Tesla, the world’s biggest producer of electric vehicles, is expanding its Nevada assembly plant with a major new investment to boost production of a new, larger type of battery cell and a dedicated factory to make its Semi truck.
The Austin-based company led by billionaire Elon Musk said in a blog post on Tuesday that it will spend $3.6 billion for a plant dedicated to making 4680 lithium-ion cells as well as a facility to produce the newly added Tesla Semi. The company has said it expects the new-generation battery cells, about the size of a beer can, to be more energy-dense and lower cost than its current 2170 cells. That’s a requirement to power heavy new models like the electric big rig and chunky Cybertruck pickup that may arrive this year.
Tesla currently has the largest battery production operations in the U.S. with the Gigafactory in Sparks, Nevada, and the new funds bring its total facility in the complex to nearly $10 billion since 2014. The move follows announcements from competitors including General Motors, Ford, Hyundai, Toyota, Volkswagen and other automakers that are also pouring billions of dollars into new domestic battery and materials plants, taking advantage of Biden Administration incentives aimed at turning the U.S. into a powerhouse in clean vehicle tech.
The new battery line will eventually make 100 gigawatt-hours of 4680 cells annually, enough to power 2 million EVs, Tesla said. That’s almost three times Gigafactory’s current capacity of 37 gWh, according to the release. The company also plans to hire 3,000 additional workers at the new battery and truck facilities, in addition to the 11,000 currently employed there.
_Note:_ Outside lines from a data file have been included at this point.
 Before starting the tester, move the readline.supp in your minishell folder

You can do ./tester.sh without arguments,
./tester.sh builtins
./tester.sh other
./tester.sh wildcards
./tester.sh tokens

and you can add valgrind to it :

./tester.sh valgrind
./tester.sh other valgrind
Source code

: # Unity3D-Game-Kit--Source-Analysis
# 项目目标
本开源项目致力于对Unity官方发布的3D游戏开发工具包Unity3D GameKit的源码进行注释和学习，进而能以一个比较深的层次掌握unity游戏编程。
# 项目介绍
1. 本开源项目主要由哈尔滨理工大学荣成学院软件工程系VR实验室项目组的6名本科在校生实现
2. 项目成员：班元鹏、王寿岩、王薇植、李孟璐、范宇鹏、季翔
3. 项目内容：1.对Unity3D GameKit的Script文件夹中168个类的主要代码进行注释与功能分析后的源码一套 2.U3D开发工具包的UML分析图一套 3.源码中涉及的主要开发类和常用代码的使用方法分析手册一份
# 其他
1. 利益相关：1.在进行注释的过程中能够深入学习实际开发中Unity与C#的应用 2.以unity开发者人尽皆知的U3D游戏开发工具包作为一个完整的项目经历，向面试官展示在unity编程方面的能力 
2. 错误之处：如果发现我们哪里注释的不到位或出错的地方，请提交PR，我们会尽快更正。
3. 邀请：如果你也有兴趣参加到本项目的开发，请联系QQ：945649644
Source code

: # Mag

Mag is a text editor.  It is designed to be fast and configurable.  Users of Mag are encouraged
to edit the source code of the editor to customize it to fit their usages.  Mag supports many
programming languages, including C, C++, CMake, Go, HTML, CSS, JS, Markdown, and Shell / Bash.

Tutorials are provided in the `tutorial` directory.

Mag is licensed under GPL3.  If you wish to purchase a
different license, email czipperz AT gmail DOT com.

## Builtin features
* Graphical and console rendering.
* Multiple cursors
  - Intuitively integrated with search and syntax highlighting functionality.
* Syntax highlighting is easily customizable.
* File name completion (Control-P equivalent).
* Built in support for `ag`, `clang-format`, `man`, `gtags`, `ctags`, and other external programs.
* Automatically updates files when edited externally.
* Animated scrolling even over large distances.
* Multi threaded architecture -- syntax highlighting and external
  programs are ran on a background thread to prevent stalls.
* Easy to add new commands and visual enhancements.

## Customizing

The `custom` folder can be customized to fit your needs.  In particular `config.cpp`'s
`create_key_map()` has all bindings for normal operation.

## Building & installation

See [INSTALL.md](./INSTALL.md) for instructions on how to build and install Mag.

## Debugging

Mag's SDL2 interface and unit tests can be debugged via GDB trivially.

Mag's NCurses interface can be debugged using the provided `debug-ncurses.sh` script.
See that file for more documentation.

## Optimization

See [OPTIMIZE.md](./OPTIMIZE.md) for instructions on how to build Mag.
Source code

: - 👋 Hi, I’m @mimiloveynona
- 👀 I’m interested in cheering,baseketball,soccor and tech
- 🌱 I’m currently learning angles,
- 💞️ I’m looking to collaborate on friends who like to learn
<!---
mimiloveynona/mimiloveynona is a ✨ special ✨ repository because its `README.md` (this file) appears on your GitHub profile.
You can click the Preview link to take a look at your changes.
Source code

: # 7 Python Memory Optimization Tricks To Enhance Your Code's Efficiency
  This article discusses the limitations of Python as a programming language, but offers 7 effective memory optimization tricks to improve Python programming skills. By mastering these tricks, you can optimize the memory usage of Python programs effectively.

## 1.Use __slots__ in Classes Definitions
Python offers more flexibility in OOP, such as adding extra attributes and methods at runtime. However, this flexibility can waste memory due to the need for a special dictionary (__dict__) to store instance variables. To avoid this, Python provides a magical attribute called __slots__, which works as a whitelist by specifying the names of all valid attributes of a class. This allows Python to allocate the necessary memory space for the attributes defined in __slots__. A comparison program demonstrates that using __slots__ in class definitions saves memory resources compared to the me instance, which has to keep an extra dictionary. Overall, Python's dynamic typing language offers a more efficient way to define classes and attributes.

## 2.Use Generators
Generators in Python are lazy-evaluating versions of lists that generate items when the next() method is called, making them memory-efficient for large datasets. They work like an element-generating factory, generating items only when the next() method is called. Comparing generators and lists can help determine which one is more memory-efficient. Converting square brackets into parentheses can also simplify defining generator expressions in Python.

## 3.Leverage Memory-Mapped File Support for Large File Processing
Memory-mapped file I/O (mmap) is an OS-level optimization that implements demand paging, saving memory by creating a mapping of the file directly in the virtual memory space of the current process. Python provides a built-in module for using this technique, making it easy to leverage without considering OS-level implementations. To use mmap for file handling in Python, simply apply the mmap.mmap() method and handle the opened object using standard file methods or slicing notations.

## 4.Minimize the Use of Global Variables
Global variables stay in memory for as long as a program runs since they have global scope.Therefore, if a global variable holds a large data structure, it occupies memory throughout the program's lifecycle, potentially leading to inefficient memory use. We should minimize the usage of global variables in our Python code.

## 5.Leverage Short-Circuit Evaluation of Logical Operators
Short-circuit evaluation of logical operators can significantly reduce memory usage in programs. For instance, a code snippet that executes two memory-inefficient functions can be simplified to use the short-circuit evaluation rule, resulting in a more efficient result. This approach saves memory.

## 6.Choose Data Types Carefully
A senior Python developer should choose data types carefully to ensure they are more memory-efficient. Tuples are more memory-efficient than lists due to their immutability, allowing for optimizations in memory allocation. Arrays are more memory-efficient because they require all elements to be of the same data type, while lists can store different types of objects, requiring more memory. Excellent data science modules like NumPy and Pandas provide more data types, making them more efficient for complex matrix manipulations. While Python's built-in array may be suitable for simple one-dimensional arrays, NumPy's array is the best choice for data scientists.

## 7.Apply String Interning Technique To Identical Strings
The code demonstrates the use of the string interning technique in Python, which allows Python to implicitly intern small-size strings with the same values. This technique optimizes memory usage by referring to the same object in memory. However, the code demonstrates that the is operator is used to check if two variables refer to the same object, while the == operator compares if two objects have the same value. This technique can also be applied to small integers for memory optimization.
The investment announcement comes a day before Tesla releases four-quarter and full-year results for 2022 and as Musk testifies in a class-action lawsuit in federal court in San Francisco over his comments about having “funding secured” to take the carmaker private in 2018.
Tesla was little changed in Nasdaq trading on Tuesday, closing at $143.89. The stock is up 36% this month after plunging more than 60% in 2022.